Rewrites, Spin‑offs And A Growing Westeros
At several points, Martin has publicly vowed to focus on The Winds of Winter above everything else, only to qualify those promises later. In February 2016, he told a commenter on his blog he was 'not writing anything' until the book was done, listing teleplays, screenplays and short stories as things he would put aside. Within a year, though, he acknowledged that he was working on Fire & Blood, his fictional history of the Targaryen dynasty, alongside Winds.
That side project eventually reshaped his priorities. In 2018, after HBO moved ahead with a Game of Thrones prequel, Martin said he had paused The Winds of Winter for a time to finish Fire & Blood so it could serve. He recalled asking his publisher whether to 'ignore the new show' or supply the book that was closer to completion, and being told to deliver Fire & Blood first. It was released in November 2018 and later became the basis for House of the Dragon.
The Winds of Winter inched forward in uneven bursts. Martin has said he wrote 'hundreds and hundreds of pages' in 2020, describing it as his best year on the project, possibly helped by pandemic isolation. Yet in 2021, he admitted he had made 'less' progress since then, although 'less is none.' By March 2022, he was openly arguing that 'Westeros has become bigger than The Winds of Winter,' citing his work on Dunk & Egg novellas, a second volume of Fire & Blood and involvement in multiple television spin‑offs.

The most detailed glimpse into 'The 1,100-Page Trap: Why George R.R. Martin is Rewriting The Winds of Winter Into Oblivion' came in late 2022. In a Penguin Random House Q&A he said he was 'about three‑quarters of the way done' and revealed that extensive rewriting was slowing him down. He described rereading earlier chapters, disliking them, and essentially tearing them apart to start again.

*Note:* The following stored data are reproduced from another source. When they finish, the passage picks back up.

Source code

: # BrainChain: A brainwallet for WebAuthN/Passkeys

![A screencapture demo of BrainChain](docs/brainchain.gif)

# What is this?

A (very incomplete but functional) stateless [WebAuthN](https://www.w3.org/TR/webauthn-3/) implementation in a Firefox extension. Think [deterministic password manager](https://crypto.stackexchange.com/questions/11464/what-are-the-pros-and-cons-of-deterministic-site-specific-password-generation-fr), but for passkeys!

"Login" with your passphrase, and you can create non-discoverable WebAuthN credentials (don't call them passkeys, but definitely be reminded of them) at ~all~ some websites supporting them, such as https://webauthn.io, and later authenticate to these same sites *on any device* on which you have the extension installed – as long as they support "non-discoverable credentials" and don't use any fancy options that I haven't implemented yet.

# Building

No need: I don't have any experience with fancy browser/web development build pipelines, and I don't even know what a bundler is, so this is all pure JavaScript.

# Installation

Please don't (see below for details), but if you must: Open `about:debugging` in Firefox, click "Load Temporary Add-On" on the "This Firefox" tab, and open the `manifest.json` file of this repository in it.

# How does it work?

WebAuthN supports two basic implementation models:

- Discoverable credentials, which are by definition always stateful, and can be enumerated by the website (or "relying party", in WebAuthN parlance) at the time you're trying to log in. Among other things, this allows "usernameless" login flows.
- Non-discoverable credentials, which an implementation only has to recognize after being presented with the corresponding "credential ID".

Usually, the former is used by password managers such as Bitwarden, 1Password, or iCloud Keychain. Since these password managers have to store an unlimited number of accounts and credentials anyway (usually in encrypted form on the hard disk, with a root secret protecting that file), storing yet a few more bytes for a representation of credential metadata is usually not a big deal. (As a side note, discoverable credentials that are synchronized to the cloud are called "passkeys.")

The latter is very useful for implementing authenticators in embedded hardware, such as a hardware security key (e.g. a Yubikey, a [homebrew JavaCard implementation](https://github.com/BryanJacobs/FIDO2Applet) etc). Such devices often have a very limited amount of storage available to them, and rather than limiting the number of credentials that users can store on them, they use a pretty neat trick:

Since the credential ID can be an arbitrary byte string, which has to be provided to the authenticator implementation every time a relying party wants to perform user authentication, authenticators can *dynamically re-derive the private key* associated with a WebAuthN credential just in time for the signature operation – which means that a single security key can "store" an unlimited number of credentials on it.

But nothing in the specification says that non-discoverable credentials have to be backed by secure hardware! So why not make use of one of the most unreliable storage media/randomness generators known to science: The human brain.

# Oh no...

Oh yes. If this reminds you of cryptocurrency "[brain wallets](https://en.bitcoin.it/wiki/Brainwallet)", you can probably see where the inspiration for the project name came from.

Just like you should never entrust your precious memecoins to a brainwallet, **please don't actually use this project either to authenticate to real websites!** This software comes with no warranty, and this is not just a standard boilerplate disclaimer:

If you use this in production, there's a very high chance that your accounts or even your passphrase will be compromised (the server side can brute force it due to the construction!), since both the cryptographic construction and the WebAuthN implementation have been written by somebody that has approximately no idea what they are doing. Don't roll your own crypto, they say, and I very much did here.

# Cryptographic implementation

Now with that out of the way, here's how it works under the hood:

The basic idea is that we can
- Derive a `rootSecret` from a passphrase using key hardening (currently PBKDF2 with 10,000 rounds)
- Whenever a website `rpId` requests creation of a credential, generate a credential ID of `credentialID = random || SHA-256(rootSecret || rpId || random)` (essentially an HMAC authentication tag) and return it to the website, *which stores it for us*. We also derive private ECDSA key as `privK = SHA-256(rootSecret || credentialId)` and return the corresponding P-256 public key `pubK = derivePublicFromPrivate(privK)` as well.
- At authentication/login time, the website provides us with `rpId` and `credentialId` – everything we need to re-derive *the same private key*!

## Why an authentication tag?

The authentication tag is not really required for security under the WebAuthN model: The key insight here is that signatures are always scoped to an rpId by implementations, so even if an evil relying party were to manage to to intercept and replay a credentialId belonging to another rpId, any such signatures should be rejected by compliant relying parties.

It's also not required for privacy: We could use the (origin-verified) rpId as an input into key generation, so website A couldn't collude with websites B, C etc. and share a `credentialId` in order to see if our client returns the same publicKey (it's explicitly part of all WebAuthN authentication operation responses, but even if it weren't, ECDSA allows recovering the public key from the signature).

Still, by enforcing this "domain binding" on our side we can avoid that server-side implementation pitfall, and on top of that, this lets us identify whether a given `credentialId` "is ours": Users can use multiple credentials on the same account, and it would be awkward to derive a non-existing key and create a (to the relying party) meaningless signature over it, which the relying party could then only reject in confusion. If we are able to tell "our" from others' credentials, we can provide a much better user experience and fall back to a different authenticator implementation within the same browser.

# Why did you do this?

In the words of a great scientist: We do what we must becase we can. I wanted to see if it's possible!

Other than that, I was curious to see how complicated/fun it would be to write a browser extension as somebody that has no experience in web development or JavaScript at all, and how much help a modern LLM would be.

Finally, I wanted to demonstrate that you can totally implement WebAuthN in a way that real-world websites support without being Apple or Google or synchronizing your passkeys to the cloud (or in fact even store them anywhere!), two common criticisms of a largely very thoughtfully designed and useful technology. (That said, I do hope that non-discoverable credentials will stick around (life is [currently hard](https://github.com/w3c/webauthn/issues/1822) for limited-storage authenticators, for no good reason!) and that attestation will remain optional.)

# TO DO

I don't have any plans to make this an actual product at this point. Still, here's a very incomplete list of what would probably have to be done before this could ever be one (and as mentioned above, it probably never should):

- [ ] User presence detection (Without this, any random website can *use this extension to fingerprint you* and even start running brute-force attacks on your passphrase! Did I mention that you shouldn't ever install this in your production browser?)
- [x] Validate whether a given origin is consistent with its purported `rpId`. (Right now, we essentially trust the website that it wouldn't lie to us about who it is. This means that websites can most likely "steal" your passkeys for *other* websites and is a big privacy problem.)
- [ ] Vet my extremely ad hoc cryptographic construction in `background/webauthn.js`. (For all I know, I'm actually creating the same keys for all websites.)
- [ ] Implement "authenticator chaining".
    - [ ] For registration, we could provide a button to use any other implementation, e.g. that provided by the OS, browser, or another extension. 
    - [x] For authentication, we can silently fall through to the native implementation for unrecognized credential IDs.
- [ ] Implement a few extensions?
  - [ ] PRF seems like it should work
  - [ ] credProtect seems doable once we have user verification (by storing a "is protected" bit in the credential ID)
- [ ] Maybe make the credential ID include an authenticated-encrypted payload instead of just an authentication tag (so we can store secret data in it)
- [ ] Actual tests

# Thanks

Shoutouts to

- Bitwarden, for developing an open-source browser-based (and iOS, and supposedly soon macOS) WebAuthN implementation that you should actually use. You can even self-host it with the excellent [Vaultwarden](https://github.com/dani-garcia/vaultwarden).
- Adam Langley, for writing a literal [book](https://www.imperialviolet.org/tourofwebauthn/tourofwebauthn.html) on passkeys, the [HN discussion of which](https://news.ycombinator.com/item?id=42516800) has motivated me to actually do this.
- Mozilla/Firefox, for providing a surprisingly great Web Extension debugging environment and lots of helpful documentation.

Soon after, in a December 2022 interview, he estimated he had written around 1,100 to 1,200 manuscript pages, with another 400 to 500 still needed. For comparison, he noted that A Storm of Swords and A Dance with Dragons each ran to about 1,500 manuscript pages before being edited down to roughly 1,000 pages in print.
By November 2023, however, he told the Bangcast podcast he was still at roughly 1,100 pages, suggesting a stall. He joked that perhaps he should have written smaller books, and conceded that The Winds of Winter remained 'the main thing that dominates most of my working life.'

The tension with readers has sharpened in the meantime. In 2019, Martin light‑heartedly told fans they could 'imprison' him in a New Zealand cabin if he arrived at a convention in July 2020 without the book finished. When the pandemic forced the event online, that self‑imposed dare quietly expired.
By July 2024, his tone had hardened. Writing on his blog, he criticised frenzied online speculation after he was seen meeting an editor in London, stressing that such meetings were routine and did not 'signify that some momentous announcement is at hand.' When The Winds of Winter is truly done, he promised, 'there WILL be a big announcement.'
Nothing in the record so far confirms when that day will come, and Martin himself has repeatedly warned that his own forecasts should be taken with a grain of salt. He continues to insist that after The Winds of Winter, he still intends to write a seventh and final volume, A Dream of Spring, as well as more Targaryen history and further Dunk & Egg tales.
Whether one author can outrun both time and a fictional world that keeps widening around him is now part of the drama fans are watching, in the long shadow of a book they still have not been able to read.